Facebook is back as a primary news platform for young people in Southeast Asia, this time alongside TikTok.

Ana Santos profile image
by Ana Santos
man in black crew neck t-shirt standing near white concrete building during daytime
Photo: Farhan Abas / Unsplash

Facebook was supposed to be over. The app your parents use to share minion memes and argue about politics. The platform we all migrated away from in high school. And yet: it's where a lot of us are getting our news again.

In the Philippines, Malaysia, and Indonesia, Facebook remains one of the top sources for breaking news among people under 30. Not because it's cool—it isn't—but because it works. Local news pages post quickly. Community groups share updates faster than official channels. During typhoons, floods, or transport strikes, Facebook is where you find out if your street is passable or if classes are suspended.

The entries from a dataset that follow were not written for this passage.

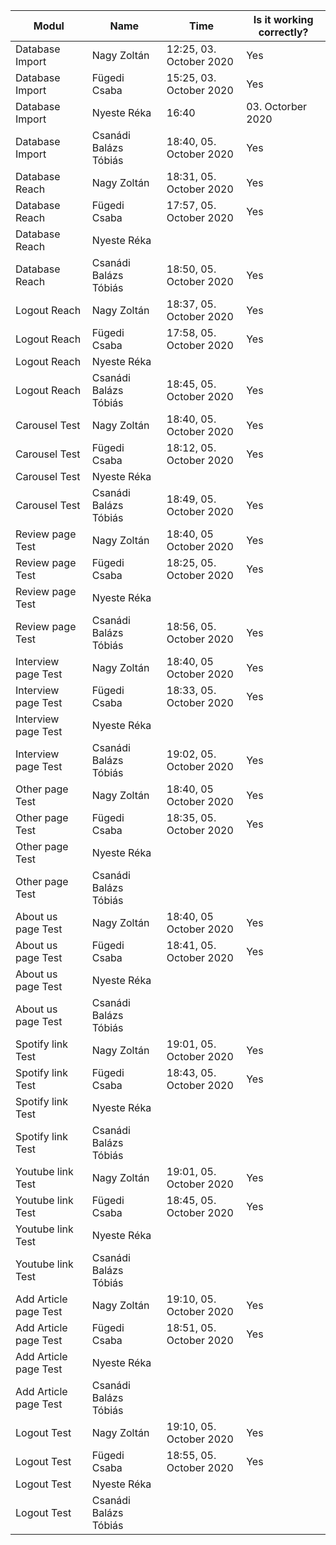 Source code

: | Modul | Name | Time | Is it working correctly? |
|-------|------|------|--------------------------|
| Database Import| Nagy Zoltán | 12:25, 03. October 2020 | Yes |
| Database Import| Fügedi Csaba | 15:25, 03. October 2020 | Yes |
| Database Import| Nyeste Réka | 16:40 | 03. Octorber 2020 | Yes |
| Database Import| Csanádi Balázs Tóbiás | 18:40, 05. October 2020 | Yes |
| Database Reach | Nagy Zoltán | 18:31, 05. October 2020 | Yes |
| Database Reach | Fügedi Csaba | 17:57, 05. October 2020 | Yes |
| Database Reach | Nyeste Réka |  |  |
| Database Reach | Csanádi Balázs Tóbiás | 18:50, 05. October 2020 | Yes |
| Logout Reach | Nagy Zoltán | 18:37, 05. October 2020 | Yes |
| Logout Reach | Fügedi Csaba | 17:58, 05. October 2020 | Yes |
| Logout Reach | Nyeste Réka |  |  |
| Logout Reach | Csanádi Balázs Tóbiás | 18:45, 05. October 2020 | Yes |
| Carousel Test | Nagy Zoltán | 18:40, 05. October 2020 | Yes |
| Carousel Test | Fügedi Csaba | 18:12, 05. October 2020 | Yes |
| Carousel Test | Nyeste Réka |  |  |
| Carousel Test | Csanádi Balázs Tóbiás | 18:49, 05. October 2020 | Yes |
| Review page Test | Nagy Zoltán | 18:40, 05 October 2020 | Yes |
| Review page Test | Fügedi Csaba | 18:25, 05. October 2020 | Yes |
| Review page Test | Nyeste Réka |  |  |
| Review page Test | Csanádi Balázs Tóbiás | 18:56, 05. October 2020 | Yes |
| Interview page Test | Nagy Zoltán | 18:40, 05 October 2020 | Yes |
| Interview page Test | Fügedi Csaba | 18:33, 05. October 2020 | Yes |
| Interview page Test | Nyeste Réka |  |  |
| Interview page Test | Csanádi Balázs Tóbiás | 19:02, 05. October 2020 | Yes |
| Other page Test | Nagy Zoltán | 18:40, 05 October 2020 | Yes |
| Other page Test | Fügedi Csaba | 18:35, 05. October 2020 | Yes |
| Other page Test | Nyeste Réka |  |  |
| Other page Test | Csanádi Balázs Tóbiás |  |  |
| About us page Test | Nagy Zoltán | 18:40, 05 October 2020 | Yes |
| About us page Test | Fügedi Csaba | 18:41, 05. October 2020 | Yes |
| About us page Test | Nyeste Réka |  |  |
| About us page Test | Csanádi Balázs Tóbiás |  |  |
| Spotify link Test | Nagy Zoltán | 19:01, 05. October 2020 | Yes |
| Spotify link Test | Fügedi Csaba | 18:43, 05. October 2020 | Yes |
| Spotify link Test | Nyeste Réka |  |  |
| Spotify link Test | Csanádi Balázs Tóbiás |  |  |
| Youtube link Test | Nagy Zoltán | 19:01, 05. October 2020 | Yes |
| Youtube link Test | Fügedi Csaba | 18:45, 05. October 2020 | Yes |
| Youtube link Test | Nyeste Réka |  |  |
| Youtube link Test | Csanádi Balázs Tóbiás |  |  |
| Add Article page Test | Nagy Zoltán | 19:10, 05. October 2020 | Yes |
| Add Article page Test | Fügedi Csaba | 18:51, 05. October 2020 | Yes |
| Add Article page Test | Nyeste Réka |  |  |
| Add Article page Test | Csanádi Balázs Tóbiás |  |  |
| Logout Test | Nagy Zoltán | 19:10, 05. October 2020 | Yes |
| Logout Test | Fügedi Csaba | 18:55, 05. October 2020 | Yes |
| Logout Test | Nyeste Réka |  |  |
| Logout Test | Csanádi Balázs Tóbiás |  |  |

TikTok has joined the rotation for a different reason. It's better for explaining things quickly. A 60-second video can break down a new tax policy, a corruption scandal, or why your electricity bill went up. Creators add context that traditional news sites skip. The algorithm surfaces topics you didn't search for but probably should know about.

This is not ideal, but it's rational. News websites are often slow, paywalled, or populated with sponsored content that looks like reporting. TV news runs on a different schedule. Twitter is too chaotic and too niche. Instagram is for faces, not facts. Reddit works if you already know what you're looking for.

So we're back on Facebook, scrolling past high school classmates and sponsored ads to find out what happened in the Senate hearing. We're on TikTok, where a video about a student protest transitions into a skincare ad transitions into a clip explaining inflation.

The problems are obvious. Both platforms prioritize engagement over accuracy. Misinformation spreads quickly. Algorithm-fed news creates bubbles. You can watch 50 videos about a political issue and never encounter a counterargument. Facebook's moderation in Southeast Asian languages is still weak. TikTok's format rewards simplification, which sometimes means distortion.

But the alternative—relying solely on traditional media that often ignores youth concerns or frames every story for an older demographic—is not much better. At least on these platforms, you can follow independent creators, student journalists, and grassroots pages that cover what mainstream outlets won't.

The real issue is not that we're using Facebook and TikTok for news. It's that these platforms were never designed to be reliable information ecosystems, and yet they've become default infrastructure. No one set out to make TikTok the place to learn about labor law. It just ended up that way because the gaps elsewhere are too big.